> [Try it] The answer must be an exact copy of the entries below, with no images in it.
--- Extracted records Enclosed Below ---
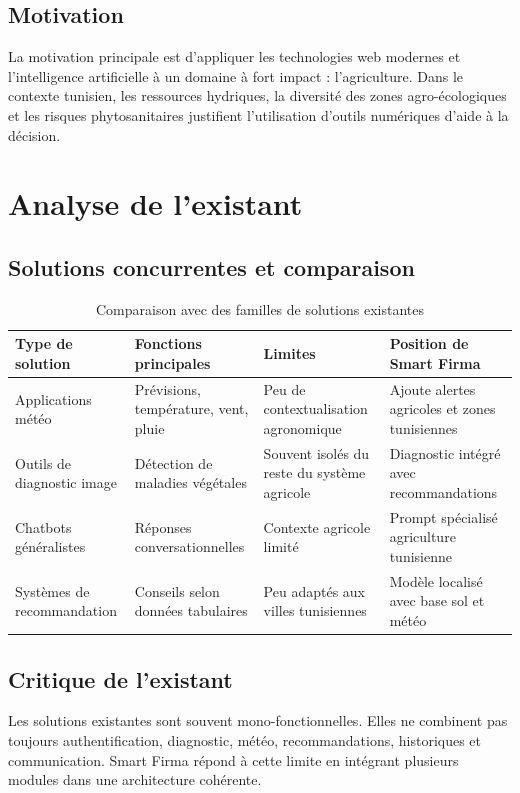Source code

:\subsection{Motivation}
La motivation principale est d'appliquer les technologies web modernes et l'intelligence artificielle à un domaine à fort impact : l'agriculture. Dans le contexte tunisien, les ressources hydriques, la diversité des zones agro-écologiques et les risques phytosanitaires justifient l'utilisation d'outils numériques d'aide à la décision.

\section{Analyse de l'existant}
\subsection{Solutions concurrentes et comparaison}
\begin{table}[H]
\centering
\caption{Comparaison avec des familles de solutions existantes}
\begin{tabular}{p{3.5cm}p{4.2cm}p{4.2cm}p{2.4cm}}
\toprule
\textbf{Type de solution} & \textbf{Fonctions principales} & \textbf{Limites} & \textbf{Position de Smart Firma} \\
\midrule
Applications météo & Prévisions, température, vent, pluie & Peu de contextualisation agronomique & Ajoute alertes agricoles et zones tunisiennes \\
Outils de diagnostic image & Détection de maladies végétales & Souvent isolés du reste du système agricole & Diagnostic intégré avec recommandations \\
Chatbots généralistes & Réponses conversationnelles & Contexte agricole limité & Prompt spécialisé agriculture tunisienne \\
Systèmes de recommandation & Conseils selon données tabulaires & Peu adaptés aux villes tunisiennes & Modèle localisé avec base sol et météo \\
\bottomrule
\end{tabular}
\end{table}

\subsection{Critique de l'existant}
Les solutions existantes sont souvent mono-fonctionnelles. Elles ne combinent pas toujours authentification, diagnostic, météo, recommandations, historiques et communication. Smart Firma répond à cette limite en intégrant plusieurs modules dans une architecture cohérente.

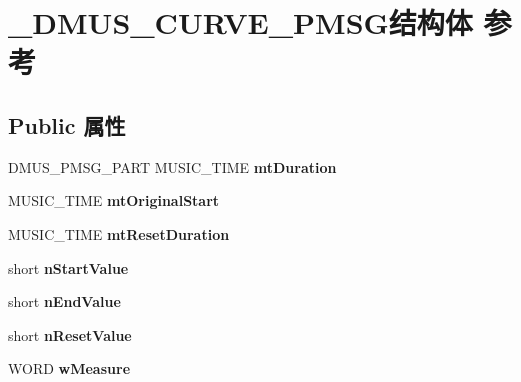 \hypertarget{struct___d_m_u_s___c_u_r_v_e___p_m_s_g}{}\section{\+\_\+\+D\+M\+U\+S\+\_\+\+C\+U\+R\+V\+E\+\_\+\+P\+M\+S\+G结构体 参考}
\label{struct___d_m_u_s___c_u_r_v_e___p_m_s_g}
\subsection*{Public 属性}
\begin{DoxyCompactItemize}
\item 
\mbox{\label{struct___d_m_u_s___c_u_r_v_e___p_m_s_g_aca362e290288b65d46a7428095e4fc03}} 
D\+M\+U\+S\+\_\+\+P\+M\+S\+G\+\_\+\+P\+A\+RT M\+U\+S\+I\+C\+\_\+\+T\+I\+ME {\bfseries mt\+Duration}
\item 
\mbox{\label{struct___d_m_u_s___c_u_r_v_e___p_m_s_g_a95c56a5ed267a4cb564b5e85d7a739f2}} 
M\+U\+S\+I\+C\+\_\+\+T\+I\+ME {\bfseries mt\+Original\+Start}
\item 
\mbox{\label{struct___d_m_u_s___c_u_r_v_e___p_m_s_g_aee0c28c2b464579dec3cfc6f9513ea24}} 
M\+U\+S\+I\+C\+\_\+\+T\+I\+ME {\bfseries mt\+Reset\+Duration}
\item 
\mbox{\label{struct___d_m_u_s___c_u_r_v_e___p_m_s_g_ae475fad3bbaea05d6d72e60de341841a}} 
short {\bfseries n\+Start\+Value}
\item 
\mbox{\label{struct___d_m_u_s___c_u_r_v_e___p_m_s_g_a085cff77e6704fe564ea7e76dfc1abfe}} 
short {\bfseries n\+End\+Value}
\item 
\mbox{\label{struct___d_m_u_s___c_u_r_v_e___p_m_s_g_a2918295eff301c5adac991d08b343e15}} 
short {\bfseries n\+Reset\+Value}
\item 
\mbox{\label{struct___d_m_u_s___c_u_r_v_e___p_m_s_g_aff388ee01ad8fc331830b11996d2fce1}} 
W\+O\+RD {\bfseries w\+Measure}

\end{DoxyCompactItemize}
--- End of Enclosed Extracted records ---
> [Written answer]
Source code

:\subsection{Motivation}
La motivation principale est d'appliquer les technologies web modernes et l'intelligence artificielle à un domaine à fort impact : l'agriculture. Dans le contexte tunisien, les ressources hydriques, la diversité des zones agro-écologiques et les risques phytosanitaires justifient l'utilisation d'outils numériques d'aide à la décision.

\section{Analyse de l'existant}
\subsection{Solutions concurrentes et comparaison}
\begin{table}[H]
\centering
\caption{Comparaison avec des familles de solutions existantes}
\begin{tabular}{p{3.5cm}p{4.2cm}p{4.2cm}p{2.4cm}}
\toprule
\textbf{Type de solution} & \textbf{Fonctions principales} & \textbf{Limites} & \textbf{Position de Smart Firma} \\
\midrule
Applications météo & Prévisions, température, vent, pluie & Peu de contextualisation agronomique & Ajoute alertes agricoles et zones tunisiennes \\
Outils de diagnostic image & Détection de maladies végétales & Souvent isolés du reste du système agricole & Diagnostic intégré avec recommandations \\
Chatbots généralistes & Réponses conversationnelles & Contexte agricole limité & Prompt spécialisé agriculture tunisienne \\
Systèmes de recommandation & Conseils selon données tabulaires & Peu adaptés aux villes tunisiennes & Modèle localisé avec base sol et météo \\
\bottomrule
\end{tabular}
\end{table}

\subsection{Critique de l'existant}
Les solutions existantes sont souvent mono-fonctionnelles. Elles ne combinent pas toujours authentification, diagnostic, météo, recommandations, historiques et communication. Smart Firma répond à cette limite en intégrant plusieurs modules dans une architecture cohérente.

 \hypertarget{struct___d_m_u_s___c_u_r_v_e___p_m_s_g}{}\section{\+\_\+\+D\+M\+U\+S\+\_\+\+C\+U\+R\+V\+E\+\_\+\+P\+M\+S\+G结构体 参考}
\label{struct___d_m_u_s___c_u_r_v_e___p_m_s_g}
\subsection*{Public 属性}
\begin{DoxyCompactItemize}
\item 
\mbox{\label{struct___d_m_u_s___c_u_r_v_e___p_m_s_g_aca362e290288b65d46a7428095e4fc03}} 
D\+M\+U\+S\+\_\+\+P\+M\+S\+G\+\_\+\+P\+A\+RT M\+U\+S\+I\+C\+\_\+\+T\+I\+ME {\bfseries mt\+Duration}
\item 
\mbox{\label{struct___d_m_u_s___c_u_r_v_e___p_m_s_g_a95c56a5ed267a4cb564b5e85d7a739f2}} 
M\+U\+S\+I\+C\+\_\+\+T\+I\+ME {\bfseries mt\+Original\+Start}
\item 
\mbox{\label{struct___d_m_u_s___c_u_r_v_e___p_m_s_g_aee0c28c2b464579dec3cfc6f9513ea24}} 
M\+U\+S\+I\+C\+\_\+\+T\+I\+ME {\bfseries mt\+Reset\+Duration}
\item 
\mbox{\label{struct___d_m_u_s___c_u_r_v_e___p_m_s_g_ae475fad3bbaea05d6d72e60de341841a}} 
short {\bfseries n\+Start\+Value}
\item 
\mbox{\label{struct___d_m_u_s___c_u_r_v_e___p_m_s_g_a085cff77e6704fe564ea7e76dfc1abfe}} 
short {\bfseries n\+End\+Value}
\item 
\mbox{\label{struct___d_m_u_s___c_u_r_v_e___p_m_s_g_a2918295eff301c5adac991d08b343e15}} 
short {\bfseries n\+Reset\+Value}
\item 
\mbox{\label{struct___d_m_u_s___c_u_r_v_e___p_m_s_g_aff388ee01ad8fc331830b11996d2fce1}} 
W\+O\+RD {\bfseries w\+Measure}

\end{DoxyCompactItemize}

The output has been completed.